I'm not quite sure how to best name this, or even precisely what it is that I'm asking here because it's kinda vague and intuitive, but... I hope my explanation will make sense.
Over my years of programming carreer I've had the honor of working with many different frameworks. Some were homebrew, others were in public domain or even a paid product. And I've noticed a pattern: most frameworks deal excellently with the naive, basic use cases. The kind of things you write in simple examples (and, completely coincidentally I'm sure, also the documentation of said frameworks). They also deal moderately well with average real life use cases. But when you hit on something that lies off the beaten path, something that the core devs hadn't anticpated, all hell breaks loose. Suddenly you spend days if not weeks trying to figure out how to do what you need to do; delve through undocumented and/or reverse-engineered bowels, only to end up with an ugly hack that you hope nobody ever finds out about and which may or may not stop working with the next major release of the framework. It feels like a wrestling match, and I've been on this rodeo far more times than I would like.

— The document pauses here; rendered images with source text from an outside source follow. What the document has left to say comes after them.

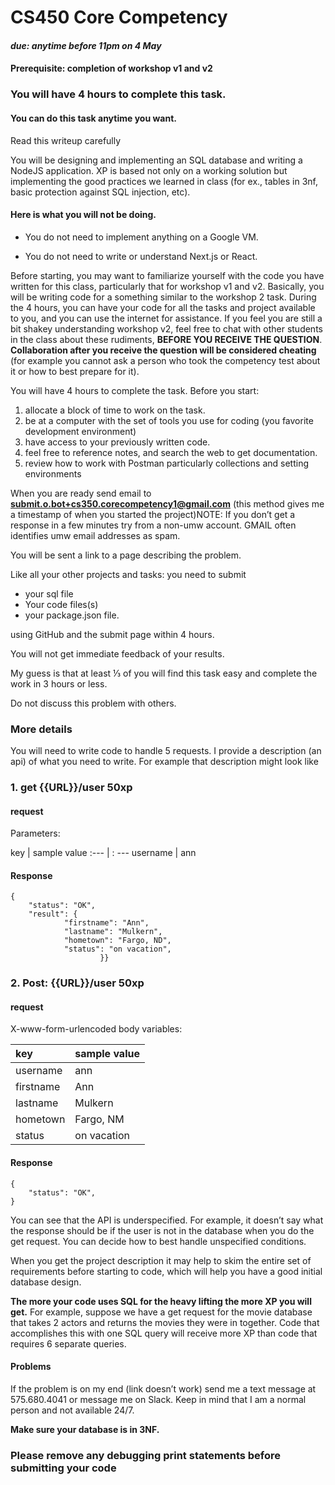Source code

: # CS450 Core Competency

#### *due: anytime before 11pm on 4 May*



#### Prerequisite: completion of workshop v1 and v2

### You will have 4 hours to complete this task.



#### You can do this task anytime you want.

Read this writeup carefully



You will be designing and implementing an SQL database and writing a NodeJS application. XP is based not only on a working solution but implementing the good practices we learned in class (for ex., tables in 3nf, basic protection against SQL injection, etc). 

#### Here is what you will not be doing.

* You do not need to implement anything on a Google VM. 

* You do not need to write or understand Next.js or React.

  

Before starting, you may want to familiarize yourself with the code you have written for this class, particularly that for workshop v1 and v2. Basically, you will be writing code for a something similar to the workshop 2 task. During the 4 hours, you can have your code for all the tasks and project available to you, and you can use the internet for assistance. If you feel you are still a bit shakey understanding workshop v2, feel free to chat with other students in the class about these rudiments, **BEFORE YOU RECEIVE THE QUESTION**. **Collaboration after you receive the question will be considered cheating** (for example you cannot ask a person who took the competency test about it or how to best prepare for it).

You will have 4 hours to complete the task. Before you start:

1. allocate a block of time to work on the task.
2. be at a computer with the set of tools you use for coding (you favorite development environment)
3. have access to your previously written code.
4. feel free to reference notes, and search the web to get documentation.
5. review how to work with Postman particularly collections and setting environments





When you are ready send email to [**submit.o.bot+cs350.corecompetency1@gmail.com**](mailto:submit.o.bot+cs350.corecompetency1@gmail.com) (this method gives me a timestamp of when you started the project)NOTE: If you don’t get a response in a few minutes try from a non-umw account. GMAIL often identifies umw email addresses as spam.

You will be sent a link to a page describing the problem. 

Like all your other projects and tasks: you need to submit 

* your sql file
* Your code files(s)
* your package.json file.

using GitHub and the submit page within 4 hours. 

You will not get immediate feedback of your results.

My guess is that at least ⅓ of you will find this task easy and complete the work in 3 hours or less. 

Do not discuss this problem with others. 

### More details

You will need to write code to handle 5 requests. 
I provide a description (an api) of what you need to write. For example that description might look like

### 1. get {{URL}}/user   50xp

#### request 

Parameters:

key | sample value
:--- | : ---
username | ann

#### Response

```
{
    "status": "OK",
    "result": {
            "firstname": "Ann",
            "lastname": "Mulkern",
            "hometown": "Fargo, ND",
            "status": "on vacation",
                    }}
```



### 2. Post: {{URL}}/user 50xp

#### request

X-www-form-urlencoded body variables:



| key       | sample value |
| :-------- | ------------ |
| username  | ann          |
| firstname | Ann          |
| lastname  | Mulkern      |
| hometown  | Fargo, NM    |
| status    | on vacation  |

#### Response

```
{
    "status": "OK",    
}
```

You can see that the API is underspecified. For example, it doesn’t say what the response should be if the user is not in the database when you do the get request. You can decide how to best handle unspecified conditions.

When you get the project description it may help to skim the entire set of requirements before starting to code, which will help you have a good initial database design.

**The more your code uses SQL for the heavy lifting the more XP you will get.** For example, suppose we have a get request for the movie database that takes 2 actors and returns the movies they were in together. Code that accomplishes this with one SQL query will receive more XP than code that requires 6 separate queries.



#### Problems

If the problem is on my end (link doesn’t work) send me a text message at 575.680.4041 or message me on Slack. Keep in mind that I am a normal person and not available 24/7.

**Make sure your database is in 3NF.** 



### Please remove any debugging print statements before submitting your code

As a result I've gained a dislike for large, all-encompassing frameworks that dictate Their Way in every little aspect of your program. Instead I prefer to put my programs together myself, using many unrelated external libraries which each focus narrowly on their own task, but do not put any limitations on how you use them - or if you use them at all. This gives me a lot more degrees of freedom and ugly hacks are rarely needed
However recently I've heard from several colleagues in unrelated conversations that they actually feel exactly opposite. They prefer the megaframeworks precisley because they enforce their structure and order upon your program, rather than allowing you to go whichever way you want. And I also do see the point in that. If you're a new developer to the project but you already know the framework, you'll have an easier time getting your bearings. Similarly, there will be an implicit agreement among all developers of a project about what goes where and how things are done. In contrast, the frameworkless programs do tend to get somewhat more messy when there are multiple people working on them, because each person does things their own way.
This discussion came up again recently about a fairly new project we're working on. I've started it in the "frameworkless" way, but a colleague feels that it would be better to move over to a certain large framework instead.
I'm quite confused and don't really know which would be objectively better. Should we rewrite the program in the large framework and stick to it, warts and all? And then say "no" when a requirement comes in that cannot be reasonably accomplished due to the limitations of said framework? Or should we stick with the hodgepodge of unrelated libraries and perhaps start writing our own "style and structur guide" to ensure code uniformity?
And then say "no" when a requirement comes in that cannot be reasonably accomplished due to the limitations of said framework?
-- In what universe would that be a valid option?